TESD can affect different types of sexual responses and is experienced by 25% to 80% of patients taking antidepressants.
Patients experiencing TESD due to their antidepressants may have trouble reaching and achieving orgasm or ejaculating and, in some cases, may experience a reduction in libido or the ability to achieve and maintain an erection or vaginal lubrication.
These issues can be stressful for patients with depression, and if left unaddressed, can extend or worsen the depression itself. They can also be a reason for patients to stop following their treatment plans — one study found that sexual side effects, specifically the inability to have an orgasm and loss of interest in sex, were leading causes of treatment discontinuation.

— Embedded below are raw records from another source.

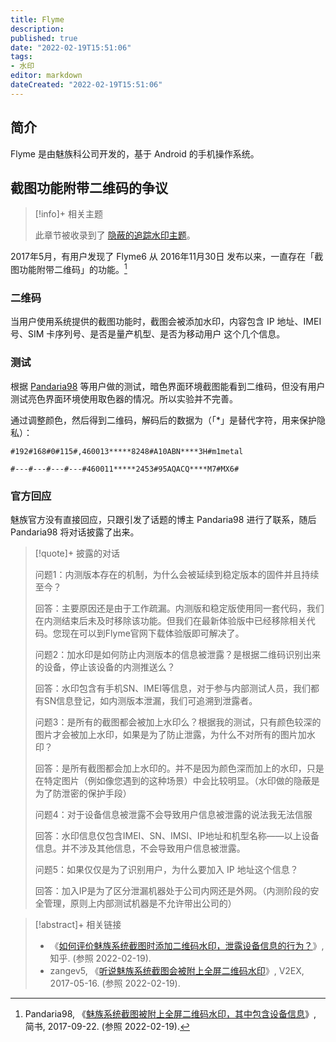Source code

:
 ```yaml
---
title: Flyme
description:
published: true
date: "2022-02-19T15:51:06"
tags:
- 水印
editor: markdown
dateCreated: "2022-02-19T15:51:06"
---
```


## 简介

Flyme 是由魅族科公司开发的，基于 Android 的手机操作系统。

## 截图功能附带二维码的争议

> [!info]+ 相关主题
>
> 此章节被收录到了 [隐蔽的追踪水印主题](/theme/隐蔽的追踪水印主题.md)。

2017年5月，有用户发现了 Flyme6 从 2016年11月30日 发布以来，一直存在「截图功能附带二维码」的功能。[^19d5]

[^19d5]: Pandaria98, 《[魅族系统截图被附上全屏二维码水印，其中包含设备信息](https://web.archive.org/web/20170922101101/http://www.jianshu.com/p/a1119d547f3d)》, 简书, 2017-09-22. (参照 2022-02-19).

### 二维码

当用户使用系统提供的截图功能时，截图会被添加水印，内容包含 IP 地址、IMEI 号、SIM 卡序列号、是否是量产机型、是否为移动用户 这个几个信息。

### 测试

根据 [Pandaria98](https://github.com/Pandaria98) 等用户做的测试，暗色界面环境截图能看到二维码，但没有用户测试亮色界面环境使用取色器的情况。所以实验并不完善。

通过调整颜色，然后得到二维码，解码后的数据为（「\*」是替代字符，用来保护隐私）：

`#192#168#0#115#,460013*****8248#A10ABN****3H#m1metal`

`#---#---#---#---#460011*****2453#95AQACQ****M7#MX6#`

### 官方回应

魅族官方没有直接回应，只跟引发了话题的博主 Pandaria98 进行了联系，随后 Pandaria98 将对话披露了出来。

> [!quote]+ 披露的对话
>
> 问题1：内测版本存在的机制，为什么会被延续到稳定版本的固件并且持续至今？
> 
> 回答：主要原因还是由于工作疏漏。内测版和稳定版使用同一套代码，我们在内测结束后未及时移除该功能。但我们在最新体验版中已经移除相关代码。您现在可以到Flyme官网下载体验版即可解决了。
> 
> 问题2：加水印是如何防止内测版本的信息被泄露？是根据二维码识别出来的设备，停止该设备的内测推送么？
> 
> 回答：水印包含有手机SN、IMEI等信息，对于参与内部测试人员，我们都有SN信息登记，如内测版本泄漏，我们可追溯到泄露者。
> 
> 问题3：是所有的截图都会被加上水印么？根据我的测试，只有颜色较深的图片才会被加上水印，如果是为了防止泄露，为什么不对所有的图片加水印？
> 
> 回答：是所有截图都会加上水印的。并不是因为颜色深而加上的水印，只是在特定图片（例如像您遇到的这种场景）中会比较明显。（水印做的隐蔽是为了防泄密的保护手段）
> 
> 问题4：对于设备信息被泄露不会导致用户信息被泄露的说法我无法信服
> 
> 回答：水印信息仅包含IMEI、SN、IMSI、IP地址和机型名称——以上设备信息。并不涉及其他信息，不会导致用户信息被泄露。
> 
> 问题5：如果仅仅是为了识别用户，为什么要加入 IP 地址这个信息？
> 
> 回答：加入IP是为了区分泄漏机器处于公司内网还是外网。（内测阶段的安全管理，原则上内部测试机器是不允许带出公司的）

> [!abstract]+ 相关链接
>
> +   《[如何评价魅族系统截图时添加二维码水印，泄露设备信息的行为？](https://web.archive.org/web/20220219091853/https://www.zhihu.com/question/59919887)》, 知乎. (参照 2022-02-19).
> +   zangev5, 《[听说魅族系统截图会被附上全屏二维码水印](https://web.archive.org/web/20220219093321/https://www.v2ex.com/t/361719)》, V2EX, 2017-05-16. (参照 2022-02-19).
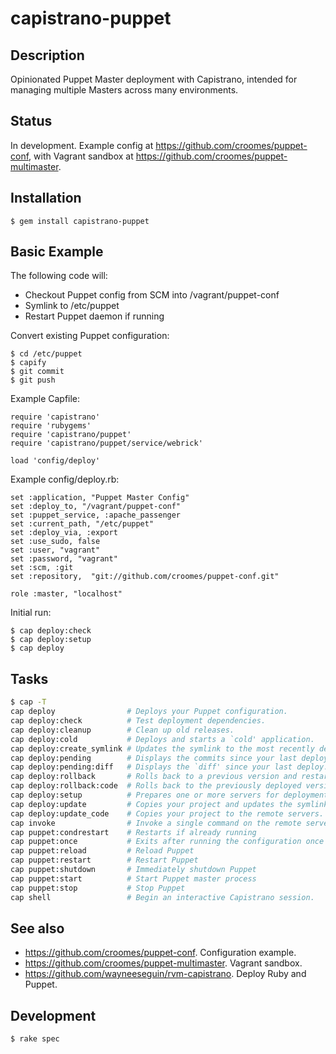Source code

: # capistrano-puppet

## Description

Opinionated Puppet Master deployment with Capistrano, intended for managing 
multiple Masters across many environments.

## Status

In development.  Example config at https://github.com/croomes/puppet-conf, 
with Vagrant sandbox at https://github.com/croomes/puppet-multimaster.

## Installation

    $ gem install capistrano-puppet

## Basic Example

The following code will:

- Checkout Puppet config from SCM into /vagrant/puppet-conf
- Symlink to /etc/puppet
- Restart Puppet daemon if running

Convert existing Puppet configuration:

    $ cd /etc/puppet
    $ capify
    $ git commit
    $ git push

Example Capfile:

    require 'capistrano'
    require 'rubygems'
    require 'capistrano/puppet'
    require 'capistrano/puppet/service/webrick'

    load 'config/deploy'

Example config/deploy.rb:

    set :application, "Puppet Master Config"
    set :deploy_to, "/vagrant/puppet-conf"
    set :puppet_service, :apache_passenger    
    set :current_path, "/etc/puppet"
    set :deploy_via, :export
    set :use_sudo, false    
    set :user, "vagrant"
    set :password, "vagrant"
    set :scm, :git
    set :repository,  "git://github.com/croomes/puppet-conf.git"

    role :master, "localhost"

Initial run:

    $ cap deploy:check
    $ cap deploy:setup
    $ cap deploy

## Tasks

```bash
$ cap -T
cap deploy                # Deploys your Puppet configuration.
cap deploy:check          # Test deployment dependencies.
cap deploy:cleanup        # Clean up old releases.
cap deploy:cold           # Deploys and starts a `cold' application.
cap deploy:create_symlink # Updates the symlink to the most recently deployed...
cap deploy:pending        # Displays the commits since your last deploy.
cap deploy:pending:diff   # Displays the `diff' since your last deploy.
cap deploy:rollback       # Rolls back to a previous version and restarts.
cap deploy:rollback:code  # Rolls back to the previously deployed version.
cap deploy:setup          # Prepares one or more servers for deployment.
cap deploy:update         # Copies your project and updates the symlink.
cap deploy:update_code    # Copies your project to the remote servers.
cap invoke                # Invoke a single command on the remote servers.
cap puppet:condrestart    # Restarts if already running
cap puppet:once           # Exits after running the configuration once
cap puppet:reload         # Reload Puppet
cap puppet:restart        # Restart Puppet
cap puppet:shutdown       # Immediately shutdown Puppet
cap puppet:start          # Start Puppet master process
cap puppet:stop           # Stop Puppet
cap shell                 # Begin an interactive Capistrano session.
```

## See also

- https://github.com/croomes/puppet-conf.  Configuration example.
- https://github.com/croomes/puppet-multimaster.  Vagrant sandbox.
- https://github.com/wayneeseguin/rvm-capistrano.  Deploy Ruby and Puppet.
 
## Development

    $ rake spec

An honest conversation with your doctor can help, especially about sensitive topics like sex
Developing a successful treatment plan isn’t a one-size-fits-all approach — it may be a combination of psychotherapy, medication(s) and/or brain stimulation therapies.
Talking to a doctor is an important step to finding an appropriate treatment plan because MDD treatments impact patients in different ways, including sexual function.
There are options. Regardless of what kind of treatment plan is chosen, it’s important to have an open and honest conversation with a doctor about all symptoms and side effects to find the right plan for you.
Dr. Anita Clayton’s clinical practice and research interests focus on women’s mental health and sexual dysfunctions. She is the David C. Wilson Professor and Chair of the Department of Psychiatry and Neurobehavioral Sciences at the University of Virginia School of Medicine, with a secondary appointment as professor of clinical obstetrics and gynecology. She is board certified in psychiatry and neurology.
Disclosure: Dr. Clayton was not compensated for this article but has acted as a consultant for Takeda and Lundbeck. Dr. Clayton is also a consultant to or on the advisory boards of Acadia, Alkermes, Allergan, AMAG Pharmaceuticals, Inc, Dare Bioscience, Fabre-Kramer, Ovaca Bio plc, Palatin Technologies, PureTech Health, S1 Biopharma, Sage Therapeutics, Sprout Pharmaceuticals, WCG MedAvantge-Prophase.